Hemofilinin hayatın birinci senelerında tespit edildiğini vurgulayan Doç. Dr. Balçık, “Genellikle yeni doğanda göbek kordonunda kanamanın uzaması, göbek kordonunda güzelleşmenin gecikmesi, çocuk emeklemeye başladığında dizinde ve bedeninde morarmalar ve kanamalar olması, sünnet akabinde uzamış kanama, uzun süren burun kanamaları, diş çekimi akabinde ve ameliyatlar akabinde uzamış kanamalar, ciltte kolay ve rastgele bir darbe olmadan morarma ve berelenme, bayanlarda menstrüel dönem kanamalarının çok ölçüde ve uzun vadeli bulunmasına yol açabilir. Ne yazık ki yenidenlayan kanamalar bilhassa eklemlerde hasara ve uzun periyotta sakatlıklara yol açabilmektedir. Bu şikâyetlerin bulunması halinde yapılan kan tetkikleri ile Hemofili tanısı konabilir” halinde konuştu.
“DÜZENLİ TEDAVİ İLE KANAMA SIKLIĞI BÜYÜK ÖLÇÜDE AZALABİLİR”
Hemofili tedavisinde yeni gelişmeler ve farklı tedavi seçeneklerinin bulunduğunu söyleyen Doç. Dr. Balçık “Tedavi çoklukla eksik olan pıhtılaşma faktörlerinin damar yolu ile nizamlı aralıklarla yahut kanama, operasyon öncesi durumlar üzere gerektiğinde verilmesi biçimindedir. Günümüzde hemofili tedavisinde yeni gelişmeler ve farklı tedavi seçenekleri mevcuttur. Bu tedaviler ile hemofili hastalarında erken teşhis ve tertipli tedavi ile kanama sıklığı ve sakatlık gelişimi büyük ölçüde azalmıştır. hem de hemofili konusunda gen tedavileri dâhil fazlaca sayıda bilimsel çalışma devam etmektedir” sözlerini kullandı.
“yineLAYAN KANAMALAR EKLEMLERE HASAR VEREBİLİR”

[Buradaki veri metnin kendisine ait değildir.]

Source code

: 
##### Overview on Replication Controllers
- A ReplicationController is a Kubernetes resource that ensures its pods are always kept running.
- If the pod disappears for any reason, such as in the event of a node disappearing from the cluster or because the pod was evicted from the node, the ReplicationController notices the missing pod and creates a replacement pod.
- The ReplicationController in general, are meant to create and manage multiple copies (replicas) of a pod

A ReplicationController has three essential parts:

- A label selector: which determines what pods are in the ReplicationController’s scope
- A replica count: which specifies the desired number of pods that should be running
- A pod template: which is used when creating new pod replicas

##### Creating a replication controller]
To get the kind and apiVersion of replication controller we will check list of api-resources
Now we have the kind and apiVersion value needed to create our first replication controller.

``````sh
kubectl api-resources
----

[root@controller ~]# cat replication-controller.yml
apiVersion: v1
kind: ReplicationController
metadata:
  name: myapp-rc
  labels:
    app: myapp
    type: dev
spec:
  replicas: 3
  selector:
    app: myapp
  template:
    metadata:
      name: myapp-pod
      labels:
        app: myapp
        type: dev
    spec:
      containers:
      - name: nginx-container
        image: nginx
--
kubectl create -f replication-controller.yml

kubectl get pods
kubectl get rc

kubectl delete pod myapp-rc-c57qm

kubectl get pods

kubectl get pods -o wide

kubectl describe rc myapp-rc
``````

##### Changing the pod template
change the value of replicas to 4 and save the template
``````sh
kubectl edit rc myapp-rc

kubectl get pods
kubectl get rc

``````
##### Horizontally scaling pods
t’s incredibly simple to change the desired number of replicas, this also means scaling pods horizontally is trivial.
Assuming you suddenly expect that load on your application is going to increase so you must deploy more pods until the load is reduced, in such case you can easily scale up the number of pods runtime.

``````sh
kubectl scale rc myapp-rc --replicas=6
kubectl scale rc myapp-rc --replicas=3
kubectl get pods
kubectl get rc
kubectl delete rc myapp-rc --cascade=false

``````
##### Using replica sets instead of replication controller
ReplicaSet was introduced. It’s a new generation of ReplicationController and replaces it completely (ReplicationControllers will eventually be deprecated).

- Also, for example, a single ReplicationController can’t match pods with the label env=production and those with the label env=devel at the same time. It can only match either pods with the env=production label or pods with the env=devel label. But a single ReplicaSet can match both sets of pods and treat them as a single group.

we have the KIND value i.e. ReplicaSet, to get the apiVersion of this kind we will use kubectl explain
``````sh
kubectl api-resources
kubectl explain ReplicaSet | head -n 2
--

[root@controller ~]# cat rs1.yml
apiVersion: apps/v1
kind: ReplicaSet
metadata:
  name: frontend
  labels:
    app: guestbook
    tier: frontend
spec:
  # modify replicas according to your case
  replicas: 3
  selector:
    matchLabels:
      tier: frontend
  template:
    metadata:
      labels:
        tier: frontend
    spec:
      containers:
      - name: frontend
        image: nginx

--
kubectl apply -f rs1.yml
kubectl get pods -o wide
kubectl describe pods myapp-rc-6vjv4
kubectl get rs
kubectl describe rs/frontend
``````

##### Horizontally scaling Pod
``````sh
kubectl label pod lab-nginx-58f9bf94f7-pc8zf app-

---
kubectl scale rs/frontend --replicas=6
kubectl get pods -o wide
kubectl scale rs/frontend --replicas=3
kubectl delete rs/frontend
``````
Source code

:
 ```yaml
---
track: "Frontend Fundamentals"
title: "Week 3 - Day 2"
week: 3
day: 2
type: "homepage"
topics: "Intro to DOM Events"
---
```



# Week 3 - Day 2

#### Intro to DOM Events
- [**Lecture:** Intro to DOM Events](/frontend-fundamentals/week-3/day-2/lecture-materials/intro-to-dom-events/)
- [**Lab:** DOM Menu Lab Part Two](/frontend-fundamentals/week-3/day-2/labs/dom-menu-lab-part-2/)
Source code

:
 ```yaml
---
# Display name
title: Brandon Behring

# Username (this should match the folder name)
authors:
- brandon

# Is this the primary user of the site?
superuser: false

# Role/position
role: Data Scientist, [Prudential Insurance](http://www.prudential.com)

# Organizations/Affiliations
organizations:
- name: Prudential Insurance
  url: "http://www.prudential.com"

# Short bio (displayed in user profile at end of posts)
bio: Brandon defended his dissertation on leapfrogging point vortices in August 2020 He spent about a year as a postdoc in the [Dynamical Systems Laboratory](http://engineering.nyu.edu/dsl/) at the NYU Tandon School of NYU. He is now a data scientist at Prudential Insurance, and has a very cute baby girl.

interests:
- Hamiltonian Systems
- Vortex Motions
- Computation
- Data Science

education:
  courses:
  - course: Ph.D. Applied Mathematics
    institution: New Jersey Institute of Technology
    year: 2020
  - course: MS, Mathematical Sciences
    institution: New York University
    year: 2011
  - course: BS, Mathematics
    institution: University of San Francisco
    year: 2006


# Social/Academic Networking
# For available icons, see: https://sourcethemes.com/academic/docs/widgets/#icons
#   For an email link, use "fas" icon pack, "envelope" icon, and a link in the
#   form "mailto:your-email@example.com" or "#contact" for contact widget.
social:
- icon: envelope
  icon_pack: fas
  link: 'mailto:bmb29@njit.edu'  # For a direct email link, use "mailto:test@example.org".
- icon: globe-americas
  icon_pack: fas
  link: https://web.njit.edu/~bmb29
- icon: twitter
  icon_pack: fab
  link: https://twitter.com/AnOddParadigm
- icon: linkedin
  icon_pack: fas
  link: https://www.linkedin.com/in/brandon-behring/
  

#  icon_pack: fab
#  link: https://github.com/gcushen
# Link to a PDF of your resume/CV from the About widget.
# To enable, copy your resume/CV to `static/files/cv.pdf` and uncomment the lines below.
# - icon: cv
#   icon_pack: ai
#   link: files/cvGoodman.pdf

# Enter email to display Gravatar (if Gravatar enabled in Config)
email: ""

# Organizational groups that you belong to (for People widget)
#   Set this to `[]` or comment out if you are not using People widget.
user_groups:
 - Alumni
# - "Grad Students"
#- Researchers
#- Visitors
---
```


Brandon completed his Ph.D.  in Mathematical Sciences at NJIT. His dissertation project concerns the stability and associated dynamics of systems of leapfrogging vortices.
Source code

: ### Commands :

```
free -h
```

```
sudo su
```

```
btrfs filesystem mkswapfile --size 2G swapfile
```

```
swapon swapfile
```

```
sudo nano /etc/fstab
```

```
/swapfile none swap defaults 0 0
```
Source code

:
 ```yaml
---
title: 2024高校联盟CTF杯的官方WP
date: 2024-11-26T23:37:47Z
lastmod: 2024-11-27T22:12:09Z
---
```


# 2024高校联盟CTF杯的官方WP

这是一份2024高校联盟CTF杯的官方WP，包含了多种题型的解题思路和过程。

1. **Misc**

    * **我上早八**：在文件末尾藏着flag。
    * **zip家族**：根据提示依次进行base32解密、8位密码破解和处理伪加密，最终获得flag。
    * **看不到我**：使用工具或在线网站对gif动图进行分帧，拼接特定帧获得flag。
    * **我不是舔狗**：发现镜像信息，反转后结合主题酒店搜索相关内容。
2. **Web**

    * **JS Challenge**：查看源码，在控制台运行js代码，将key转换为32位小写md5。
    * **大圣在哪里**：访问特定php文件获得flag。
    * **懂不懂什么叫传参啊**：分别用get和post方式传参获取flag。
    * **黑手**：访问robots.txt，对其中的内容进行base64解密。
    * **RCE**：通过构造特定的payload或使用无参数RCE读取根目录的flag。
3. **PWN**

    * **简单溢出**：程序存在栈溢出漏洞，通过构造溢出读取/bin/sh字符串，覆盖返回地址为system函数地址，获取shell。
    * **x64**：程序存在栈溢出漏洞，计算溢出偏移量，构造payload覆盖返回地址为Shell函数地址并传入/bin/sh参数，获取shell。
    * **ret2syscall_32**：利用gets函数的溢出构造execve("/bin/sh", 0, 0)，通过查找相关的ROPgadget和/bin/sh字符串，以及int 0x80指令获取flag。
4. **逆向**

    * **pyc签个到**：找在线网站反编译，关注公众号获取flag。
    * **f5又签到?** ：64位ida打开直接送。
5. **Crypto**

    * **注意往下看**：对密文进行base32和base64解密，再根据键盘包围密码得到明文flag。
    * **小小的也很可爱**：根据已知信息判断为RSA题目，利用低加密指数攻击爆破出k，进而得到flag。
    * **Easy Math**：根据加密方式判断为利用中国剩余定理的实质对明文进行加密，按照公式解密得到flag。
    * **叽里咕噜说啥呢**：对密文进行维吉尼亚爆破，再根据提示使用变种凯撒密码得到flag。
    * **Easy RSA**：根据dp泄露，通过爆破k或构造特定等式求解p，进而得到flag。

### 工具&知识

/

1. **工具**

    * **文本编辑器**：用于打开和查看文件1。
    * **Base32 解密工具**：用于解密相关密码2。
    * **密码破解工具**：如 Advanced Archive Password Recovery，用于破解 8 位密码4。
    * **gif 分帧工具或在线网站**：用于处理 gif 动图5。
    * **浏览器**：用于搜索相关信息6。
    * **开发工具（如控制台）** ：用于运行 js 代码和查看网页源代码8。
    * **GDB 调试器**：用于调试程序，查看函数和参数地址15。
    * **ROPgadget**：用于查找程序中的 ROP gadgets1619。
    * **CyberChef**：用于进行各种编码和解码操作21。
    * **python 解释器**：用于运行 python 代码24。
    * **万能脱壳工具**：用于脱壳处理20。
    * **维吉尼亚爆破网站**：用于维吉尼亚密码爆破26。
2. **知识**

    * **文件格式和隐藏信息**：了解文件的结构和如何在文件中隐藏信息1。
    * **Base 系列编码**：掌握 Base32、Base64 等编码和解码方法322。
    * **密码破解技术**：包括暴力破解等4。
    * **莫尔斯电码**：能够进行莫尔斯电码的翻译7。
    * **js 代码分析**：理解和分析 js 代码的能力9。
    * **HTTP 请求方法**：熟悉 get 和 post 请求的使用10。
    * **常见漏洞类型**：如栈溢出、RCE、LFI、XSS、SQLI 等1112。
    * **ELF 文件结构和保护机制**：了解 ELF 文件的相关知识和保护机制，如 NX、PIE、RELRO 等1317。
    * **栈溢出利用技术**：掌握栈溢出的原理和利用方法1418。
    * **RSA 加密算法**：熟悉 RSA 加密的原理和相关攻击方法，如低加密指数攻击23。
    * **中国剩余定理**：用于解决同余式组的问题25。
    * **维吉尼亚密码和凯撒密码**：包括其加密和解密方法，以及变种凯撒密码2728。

Hemofilinin hayatın birinci senelerında tespit edildiğini vurgulayan Doç. Dr. Balçık, “Genellikle yeni doğanda göbek kordonunda kanamanın uzaması, göbek kordonunda güzelleşmenin gecikmesi, çocuk emeklemeye başladığında dizinde ve bedeninde morarmalar ve kanamalar olması, sünnet akabinde uzamış kanama, uzun süren burun kanamaları, diş çekimi akabinde ve ameliyatlar akabinde uzamış kanamalar, ciltte kolay ve rastgele bir darbe olmadan morarma ve berelenme, bayanlarda menstrüel dönem kanamalarının çok ölçüde ve uzun vadeli bulunmasına yol açabilir. Ne yazık ki yenidenlayan kanamalar bilhassa eklemlerde hasara ve uzun periyotta sakatlıklara yol açabilmektedir. Bu şikâyetlerin bulunması halinde yapılan kan tetkikleri ile Hemofili tanısı konabilir” halinde konuştu.
“DÜZENLİ TEDAVİ İLE KANAMA SIKLIĞI BÜYÜK ÖLÇÜDE AZALABİLİR”
Hemofili tedavisinde yeni gelişmeler ve farklı tedavi seçeneklerinin bulunduğunu söyleyen Doç. Dr. Balçık “Tedavi çoklukla eksik olan pıhtılaşma faktörlerinin damar yolu ile nizamlı aralıklarla yahut kanama, operasyon öncesi durumlar üzere gerektiğinde verilmesi biçimindedir. Günümüzde hemofili tedavisinde yeni gelişmeler ve farklı tedavi seçenekleri mevcuttur. Bu tedaviler ile hemofili hastalarında erken teşhis ve tertipli tedavi ile kanama sıklığı ve sakatlık gelişimi büyük ölçüde azalmıştır. hem de hemofili konusunda gen tedavileri dâhil fazlaca sayıda bilimsel çalışma devam etmektedir” sözlerini kullandı.